Plenty of applications are single threaded and it's cheaper to spend thousands on a super fast CPU to run it as fast as possible than spend tens of thousands on a programmer to rewrite the code to be more parallel.
And like you say, plenty of times it is infeasible to rewrite the code because its third party code for which you don't have the source or the rights.
A couple years ago I noticed that some Xeons I was using had a much cache as the ram in the systems I had growing up (millennial, so, we’re not talking about ancient commodores or whatever; real usable computers that could play Quake and everything).
But 512MB? That’s roomy. Could Puppy Linux just be held entirely in L3 cache?

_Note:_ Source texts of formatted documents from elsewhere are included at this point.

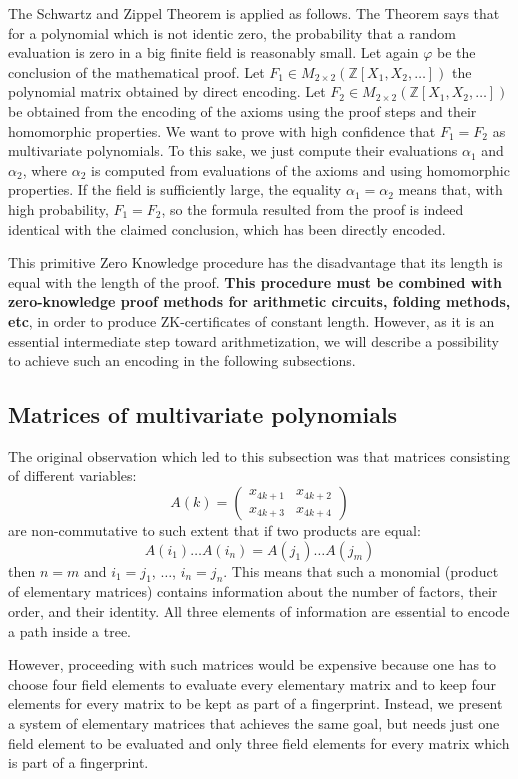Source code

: \documentclass{article}
\theoremstyle{plain}
\theoremstyle{definition}
\begin{document}
The Schwartz and Zippel Theorem is applied as follows. The Theorem says that for a polynomial which is not identic zero, the probability that a random evaluation is zero in a big finite field is reasonably small. Let again $\varphi$ be the conclusion of the mathematical proof. Let $F_1 \in M_{2 \times 2} (\mathbb Z [X_1, X_2, \dots]) $ the polynomial matrix obtained by direct encoding. Let $F_2 \in  M_{2 \times 2} (\mathbb Z [X_1, X_2, \dots])$ be obtained from the encoding of the axioms using the proof steps and their homomorphic properties. We want to prove with high confidence that $F_1 = F_2$ as multivariate polynomials. To this sake, we just compute their evaluations $\alpha_1$ and $\alpha_2$, where $\alpha_2$ is computed from evaluations of the axioms and using homomorphic properties. If the field is sufficiently large, the equality $\alpha_1 = \alpha_2$ means that, with high probability, $F_1 = F_2$, so the formula resulted from the proof is indeed identical with the claimed conclusion, which has been directly encoded.

This primitive Zero Knowledge procedure has the disadvantage that its length is equal with the length of the proof. {\bf This procedure must be combined with zero-knowledge proof methods for arithmetic circuits, folding methods, etc}, in order to produce ZK-certificates of constant length. However, as it is an essential intermediate step toward arithmetization, we will describe a possibility to achieve such an encoding in the following subsections.


\subsection{Matrices of multivariate polynomials}\label{storysimp} 

The original observation which led to this subsection was that matrices consisting of different variables:
$$ A(k) = \begin{pmatrix}
    x_{4k+1} & x_{4k+2} \\ x_{4k+3} & x_{4k+4}
\end{pmatrix}$$
are non-commutative to such extent that if two products are equal: 
$$A(i_1)\dots A(i_n) = A(j_1) \dots A(j_m)$$
then $n = m$ and $i_1 = j_1$, $\dots$, $i_n = j_n$. This means that such a monomial (product of elementary matrices) contains information about the number of factors, their order, and their identity. All three elements of information are essential to encode a path inside a tree.

However, proceeding with such matrices would be expensive because one has to choose four field elements to evaluate every elementary matrix and to keep four elements for every matrix to be kept as part of a fingerprint. Instead, we present a system of elementary matrices that achieves the same goal, but needs just one field element to be evaluated and only three field elements for every matrix which is part of a fingerprint. 
\end{document}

CCDs can't access each other's L3 cache as their own (fabric penalty is too high to do that directly). Assuming it's anything like the 9174F that means it's really 8 groups of 2 cores that each have 64 MB of L3 cache. Still enormous, and you can still access data over the infinity fabric with penalties, but not quite a block of 512 MB of cache on a single 16 core block that it might sound like at first.
Zen 4 also had 96 MB per CCD variants like the 9184X, so 768 MB per, and they are dual socket so you can end up with a 1.5 GB of total L3 cache single machine! The downside being now beyond CCD<->CCD latencies you have socket<->socket latencies.
Hmm. Ok, instead of treating the cache as ram, we will have to treat each CCD as a node, and treat the chip as a cluster. It will be hard, but you can fit quite a bit in 64MB.
Firmware is using cache as RAM (e.g. https://www.coreboot.org/images/6/6c/LBCar.pdf) to do early init, like DRAM training. I guess later things in the boot chain rely on DRAM being set up probably though.
I would be pretty curious about such a system. Or, maybe more practically, it might be interesting to have a system pretends the L3 cache is ram, and the ram is the hard drive (in particular, ram could disguise itself as the swap partition, to so the OS would treat is as basically a chunk of ram that it would rather not use).
> The RAMpage memory hierarchy is an alternative to a conventional cache-based hierarchy, in which the lowest-level cache is managed as a paged memory, and DRAM becomes a paging device.
So, essentially, you're just doing cache eviction in software. That's obviously a lot of overhead, but at least it gives you eviction control. However, there is very little to do when it comes to cache eviction. The algorithms are all well known and there is little innovation in that space. So baking that into the hardware is always better, for now.
Many algorithms are limited by memory bandwidth. On my 16-core workstation I’ve run several workloads that have peak performance with less than 16 threads.
It’s common practice to test algorithms with different numbers of threads and then use the optimal number of threads. For memory-intensive algorithms the peak performance frequently comes in at a relatively small number of cores.
Is this because of NUMA or is it L2 cache or something entirely different?
I worked on high perf around 10 years ago and at that point I would pin the OS and interrupt handling to a specific core so I’d always lose one core. Testing led me to disable hyperthreading in our particular use case, so that was “cores” (really threads) halfed.
A colleague had a nifty trick built on top of solarflare zero copy but at that time it required fairly intrusive kernel changes, which never totally sat well with me, but again I’d lose a 2nd core to some bookkeeping code that orchestrated that.
I’d then tasksel the app to the other cores.
NUMA was a thing by then so it really wasn’t straightforward to eek maximum performance. It became somewhat of a competition to see who could get highest throughout but usually those configurations were unusable due to unacceptable p99 latencies.
Windows server and MSSQL is per core now. A lot of enterprise software is. They are switching to core because before they had it based on CPU sockets. Not just Oracle.
The only other thing I can think of is some purpose like HFT may need to fit a whole algorithm in L3 for absolute minimum latency, and maybe they want only the best core in each chiplet? It's probably about software licenses, though.